<<<<
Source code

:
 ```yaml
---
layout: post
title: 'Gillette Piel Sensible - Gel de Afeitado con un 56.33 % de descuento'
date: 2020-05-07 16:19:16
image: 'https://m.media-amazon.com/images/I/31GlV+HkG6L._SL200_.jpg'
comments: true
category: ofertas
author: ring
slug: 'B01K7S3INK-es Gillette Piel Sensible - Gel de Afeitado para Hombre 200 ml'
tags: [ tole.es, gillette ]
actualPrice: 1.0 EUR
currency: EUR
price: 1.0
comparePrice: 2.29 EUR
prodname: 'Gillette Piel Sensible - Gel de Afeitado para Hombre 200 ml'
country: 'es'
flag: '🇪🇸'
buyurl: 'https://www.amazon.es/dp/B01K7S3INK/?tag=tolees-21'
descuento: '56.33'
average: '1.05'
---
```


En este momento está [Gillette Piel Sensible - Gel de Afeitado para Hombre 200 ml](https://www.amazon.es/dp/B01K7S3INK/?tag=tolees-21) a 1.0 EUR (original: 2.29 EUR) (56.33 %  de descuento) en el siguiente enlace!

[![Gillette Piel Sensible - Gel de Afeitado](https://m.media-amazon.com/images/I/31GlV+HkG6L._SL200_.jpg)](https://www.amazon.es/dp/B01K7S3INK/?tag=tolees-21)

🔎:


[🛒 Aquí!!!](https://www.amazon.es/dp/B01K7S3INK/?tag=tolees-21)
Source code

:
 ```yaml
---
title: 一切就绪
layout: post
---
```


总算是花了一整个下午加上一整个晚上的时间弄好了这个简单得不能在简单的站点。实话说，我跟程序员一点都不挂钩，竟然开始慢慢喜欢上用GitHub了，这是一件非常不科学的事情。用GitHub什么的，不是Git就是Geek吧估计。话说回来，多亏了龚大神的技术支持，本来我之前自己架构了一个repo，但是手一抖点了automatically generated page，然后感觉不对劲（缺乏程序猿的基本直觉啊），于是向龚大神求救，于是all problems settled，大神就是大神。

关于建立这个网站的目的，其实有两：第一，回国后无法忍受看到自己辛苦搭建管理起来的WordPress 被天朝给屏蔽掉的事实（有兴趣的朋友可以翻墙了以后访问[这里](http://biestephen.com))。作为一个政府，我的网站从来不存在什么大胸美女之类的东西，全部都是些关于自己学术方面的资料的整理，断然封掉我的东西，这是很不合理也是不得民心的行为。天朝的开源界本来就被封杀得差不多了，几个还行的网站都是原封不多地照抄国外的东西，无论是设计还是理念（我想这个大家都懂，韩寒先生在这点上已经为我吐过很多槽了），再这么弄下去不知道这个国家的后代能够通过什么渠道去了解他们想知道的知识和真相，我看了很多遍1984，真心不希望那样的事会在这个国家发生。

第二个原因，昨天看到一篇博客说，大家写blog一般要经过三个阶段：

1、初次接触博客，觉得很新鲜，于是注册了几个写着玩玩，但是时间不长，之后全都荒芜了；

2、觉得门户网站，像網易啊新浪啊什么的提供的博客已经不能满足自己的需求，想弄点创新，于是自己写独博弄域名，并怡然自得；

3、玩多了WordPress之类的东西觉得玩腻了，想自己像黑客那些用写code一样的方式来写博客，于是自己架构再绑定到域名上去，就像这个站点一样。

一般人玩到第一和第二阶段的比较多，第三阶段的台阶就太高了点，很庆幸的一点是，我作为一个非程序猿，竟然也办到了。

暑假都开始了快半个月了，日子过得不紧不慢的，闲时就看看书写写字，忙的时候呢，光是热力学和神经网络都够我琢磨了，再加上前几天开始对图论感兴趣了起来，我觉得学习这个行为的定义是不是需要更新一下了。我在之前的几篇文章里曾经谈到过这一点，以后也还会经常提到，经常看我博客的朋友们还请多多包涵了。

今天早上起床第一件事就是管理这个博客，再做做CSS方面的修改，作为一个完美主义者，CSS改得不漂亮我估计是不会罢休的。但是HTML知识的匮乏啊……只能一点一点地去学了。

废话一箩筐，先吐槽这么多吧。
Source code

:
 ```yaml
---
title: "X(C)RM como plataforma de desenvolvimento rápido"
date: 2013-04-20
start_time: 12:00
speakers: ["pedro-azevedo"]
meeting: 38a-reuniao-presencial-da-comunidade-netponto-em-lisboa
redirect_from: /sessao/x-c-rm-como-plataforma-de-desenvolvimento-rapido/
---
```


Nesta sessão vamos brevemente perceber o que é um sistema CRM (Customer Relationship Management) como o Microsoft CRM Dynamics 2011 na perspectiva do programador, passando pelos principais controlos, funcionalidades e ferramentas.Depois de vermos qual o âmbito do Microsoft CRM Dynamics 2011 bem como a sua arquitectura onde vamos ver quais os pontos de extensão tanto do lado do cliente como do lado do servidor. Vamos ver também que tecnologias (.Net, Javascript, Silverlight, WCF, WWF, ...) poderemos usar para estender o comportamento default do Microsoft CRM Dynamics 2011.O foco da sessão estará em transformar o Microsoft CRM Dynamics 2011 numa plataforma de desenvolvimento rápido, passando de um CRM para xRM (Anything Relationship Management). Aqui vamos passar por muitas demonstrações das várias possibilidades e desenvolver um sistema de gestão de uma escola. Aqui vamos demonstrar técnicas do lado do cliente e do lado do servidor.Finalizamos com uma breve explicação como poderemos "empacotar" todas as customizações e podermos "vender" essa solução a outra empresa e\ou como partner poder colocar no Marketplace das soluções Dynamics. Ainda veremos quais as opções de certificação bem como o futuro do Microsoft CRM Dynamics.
>>>>
### TRY IT
All of the entries should be written out again exactly.

### TASK OUTPUT
Source code

:
 ```yaml
---
layout: post
title: 'Gillette Piel Sensible - Gel de Afeitado con un 56.33 % de descuento'
date: 2020-05-07 16:19:16
image: 'https://m.media-amazon.com/images/I/31GlV+HkG6L._SL200_.jpg'
comments: true
category: ofertas
author: ring
slug: 'B01K7S3INK-es Gillette Piel Sensible - Gel de Afeitado para Hombre 200 ml'
tags: [ tole.es, gillette ]
actualPrice: 1.0 EUR
currency: EUR
price: 1.0
comparePrice: 2.29 EUR
prodname: 'Gillette Piel Sensible - Gel de Afeitado para Hombre 200 ml'
country: 'es'
flag: '🇪🇸'
buyurl: 'https://www.amazon.es/dp/B01K7S3INK/?tag=tolees-21'
descuento: '56.33'
average: '1.05'
---
```


En este momento está [Gillette Piel Sensible - Gel de Afeitado para Hombre 200 ml](https://www.amazon.es/dp/B01K7S3INK/?tag=tolees-21) a 1.0 EUR (original: 2.29 EUR) (56.33 %  de descuento) en el siguiente enlace!

[![Gillette Piel Sensible - Gel de Afeitado](https://m.media-amazon.com/images/I/31GlV+HkG6L._SL200_.jpg)](https://www.amazon.es/dp/B01K7S3INK/?tag=tolees-21)

🔎:


[🛒 Aquí!!!](https://www.amazon.es/dp/B01K7S3INK/?tag=tolees-21)
Source code

:
 ```yaml
---
title: 一切就绪
layout: post
---
```


总算是花了一整个下午加上一整个晚上的时间弄好了这个简单得不能在简单的站点。实话说，我跟程序员一点都不挂钩，竟然开始慢慢喜欢上用GitHub了，这是一件非常不科学的事情。用GitHub什么的，不是Git就是Geek吧估计。话说回来，多亏了龚大神的技术支持，本来我之前自己架构了一个repo，但是手一抖点了automatically generated page，然后感觉不对劲（缺乏程序猿的基本直觉啊），于是向龚大神求救，于是all problems settled，大神就是大神。

关于建立这个网站的目的，其实有两：第一，回国后无法忍受看到自己辛苦搭建管理起来的WordPress 被天朝给屏蔽掉的事实（有兴趣的朋友可以翻墙了以后访问[这里](http://biestephen.com))。作为一个政府，我的网站从来不存在什么大胸美女之类的东西，全部都是些关于自己学术方面的资料的整理，断然封掉我的东西，这是很不合理也是不得民心的行为。天朝的开源界本来就被封杀得差不多了，几个还行的网站都是原封不多地照抄国外的东西，无论是设计还是理念（我想这个大家都懂，韩寒先生在这点上已经为我吐过很多槽了），再这么弄下去不知道这个国家的后代能够通过什么渠道去了解他们想知道的知识和真相，我看了很多遍1984，真心不希望那样的事会在这个国家发生。

第二个原因，昨天看到一篇博客说，大家写blog一般要经过三个阶段：

1、初次接触博客，觉得很新鲜，于是注册了几个写着玩玩，但是时间不长，之后全都荒芜了；

2、觉得门户网站，像網易啊新浪啊什么的提供的博客已经不能满足自己的需求，想弄点创新，于是自己写独博弄域名，并怡然自得；

3、玩多了WordPress之类的东西觉得玩腻了，想自己像黑客那些用写code一样的方式来写博客，于是自己架构再绑定到域名上去，就像这个站点一样。

一般人玩到第一和第二阶段的比较多，第三阶段的台阶就太高了点，很庆幸的一点是，我作为一个非程序猿，竟然也办到了。

暑假都开始了快半个月了，日子过得不紧不慢的，闲时就看看书写写字，忙的时候呢，光是热力学和神经网络都够我琢磨了，再加上前几天开始对图论感兴趣了起来，我觉得学习这个行为的定义是不是需要更新一下了。我在之前的几篇文章里曾经谈到过这一点，以后也还会经常提到，经常看我博客的朋友们还请多多包涵了。

今天早上起床第一件事就是管理这个博客，再做做CSS方面的修改，作为一个完美主义者，CSS改得不漂亮我估计是不会罢休的。但是HTML知识的匮乏啊……只能一点一点地去学了。

废话一箩筐，先吐槽这么多吧。
Source code

:
 ```yaml
---
title: "X(C)RM como plataforma de desenvolvimento rápido"
date: 2013-04-20
start_time: 12:00
speakers: ["pedro-azevedo"]
meeting: 38a-reuniao-presencial-da-comunidade-netponto-em-lisboa
redirect_from: /sessao/x-c-rm-como-plataforma-de-desenvolvimento-rapido/
---
```


Nesta sessão vamos brevemente perceber o que é um sistema CRM (Customer Relationship Management) como o Microsoft CRM Dynamics 2011 na perspectiva do programador, passando pelos principais controlos, funcionalidades e ferramentas.Depois de vermos qual o âmbito do Microsoft CRM Dynamics 2011 bem como a sua arquitectura onde vamos ver quais os pontos de extensão tanto do lado do cliente como do lado do servidor. Vamos ver também que tecnologias (.Net, Javascript, Silverlight, WCF, WWF, ...) poderemos usar para estender o comportamento default do Microsoft CRM Dynamics 2011.O foco da sessão estará em transformar o Microsoft CRM Dynamics 2011 numa plataforma de desenvolvimento rápido, passando de um CRM para xRM (Anything Relationship Management). Aqui vamos passar por muitas demonstrações das várias possibilidades e desenvolver um sistema de gestão de uma escola. Aqui vamos demonstrar técnicas do lado do cliente e do lado do servidor.Finalizamos com uma breve explicação como poderemos "empacotar" todas as customizações e podermos "vender" essa solução a outra empresa e\ou como partner poder colocar no Marketplace das soluções Dynamics. Ainda veremos quais as opções de certificação bem como o futuro do Microsoft CRM Dynamics.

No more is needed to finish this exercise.